== ASSIGNMENT ==
Look for the line that has "- [Unix Build Notes](build-unix.md)" in the material below; please repeat it and every line after it, exactly, up to and including the line that has "- [Translation Process](translation_process.md)", and nothing else.

== INFORMATION SUPPLIED ==
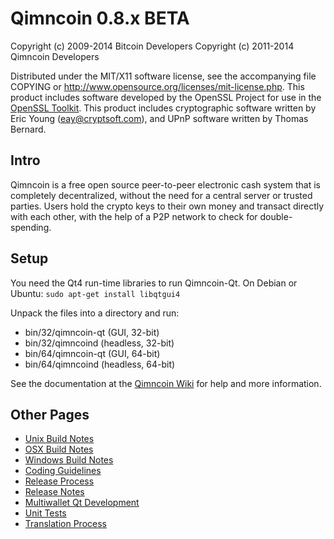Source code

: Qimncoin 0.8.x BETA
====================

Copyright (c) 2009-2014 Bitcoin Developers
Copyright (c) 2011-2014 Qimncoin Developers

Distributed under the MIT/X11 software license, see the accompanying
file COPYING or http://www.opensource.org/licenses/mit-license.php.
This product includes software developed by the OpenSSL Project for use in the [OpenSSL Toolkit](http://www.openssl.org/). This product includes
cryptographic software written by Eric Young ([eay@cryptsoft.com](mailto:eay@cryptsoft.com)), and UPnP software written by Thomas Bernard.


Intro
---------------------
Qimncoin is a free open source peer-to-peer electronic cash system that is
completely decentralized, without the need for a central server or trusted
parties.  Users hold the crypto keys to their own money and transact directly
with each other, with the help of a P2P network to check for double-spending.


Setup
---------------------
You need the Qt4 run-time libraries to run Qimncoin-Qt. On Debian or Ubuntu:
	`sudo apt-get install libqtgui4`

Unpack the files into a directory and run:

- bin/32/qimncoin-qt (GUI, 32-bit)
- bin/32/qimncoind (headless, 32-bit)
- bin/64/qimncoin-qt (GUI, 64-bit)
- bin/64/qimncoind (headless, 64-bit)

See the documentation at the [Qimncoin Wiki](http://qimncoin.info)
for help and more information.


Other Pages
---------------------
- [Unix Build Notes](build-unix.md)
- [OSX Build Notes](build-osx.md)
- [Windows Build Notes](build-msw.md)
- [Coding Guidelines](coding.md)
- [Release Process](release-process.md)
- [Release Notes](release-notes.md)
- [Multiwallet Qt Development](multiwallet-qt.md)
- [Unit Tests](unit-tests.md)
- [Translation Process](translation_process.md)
* * *
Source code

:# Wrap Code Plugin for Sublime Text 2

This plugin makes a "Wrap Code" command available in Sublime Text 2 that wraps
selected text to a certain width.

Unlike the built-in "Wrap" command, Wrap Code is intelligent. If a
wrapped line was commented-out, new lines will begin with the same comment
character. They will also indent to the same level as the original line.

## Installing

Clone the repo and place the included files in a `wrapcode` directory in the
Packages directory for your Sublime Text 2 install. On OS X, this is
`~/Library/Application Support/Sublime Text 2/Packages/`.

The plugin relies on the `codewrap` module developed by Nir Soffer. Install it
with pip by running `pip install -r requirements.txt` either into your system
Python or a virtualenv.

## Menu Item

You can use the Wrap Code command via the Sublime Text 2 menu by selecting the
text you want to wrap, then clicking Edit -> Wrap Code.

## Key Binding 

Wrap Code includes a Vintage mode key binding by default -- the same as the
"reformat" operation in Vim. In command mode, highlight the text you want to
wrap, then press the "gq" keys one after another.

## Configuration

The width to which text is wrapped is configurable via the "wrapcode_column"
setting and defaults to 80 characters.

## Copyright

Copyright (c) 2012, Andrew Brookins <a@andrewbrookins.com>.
---
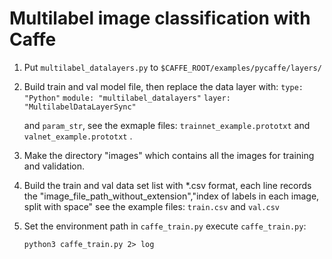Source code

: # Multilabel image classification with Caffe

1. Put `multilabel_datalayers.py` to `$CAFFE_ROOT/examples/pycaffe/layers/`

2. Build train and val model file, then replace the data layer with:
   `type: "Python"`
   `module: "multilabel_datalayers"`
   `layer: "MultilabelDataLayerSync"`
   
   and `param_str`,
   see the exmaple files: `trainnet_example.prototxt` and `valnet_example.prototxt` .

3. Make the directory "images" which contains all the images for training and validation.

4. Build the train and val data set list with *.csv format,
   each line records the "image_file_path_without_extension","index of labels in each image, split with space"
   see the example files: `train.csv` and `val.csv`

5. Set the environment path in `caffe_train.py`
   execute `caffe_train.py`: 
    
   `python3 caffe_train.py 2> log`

== OUTPUT FOR THIS TASK ==
- [Unix Build Notes](build-unix.md)
- [OSX Build Notes](build-osx.md)
- [Windows Build Notes](build-msw.md)
- [Coding Guidelines](coding.md)
- [Release Process](release-process.md)
- [Release Notes](release-notes.md)
- [Multiwallet Qt Development](multiwallet-qt.md)
- [Unit Tests](unit-tests.md)
- [Translation Process](translation_process.md)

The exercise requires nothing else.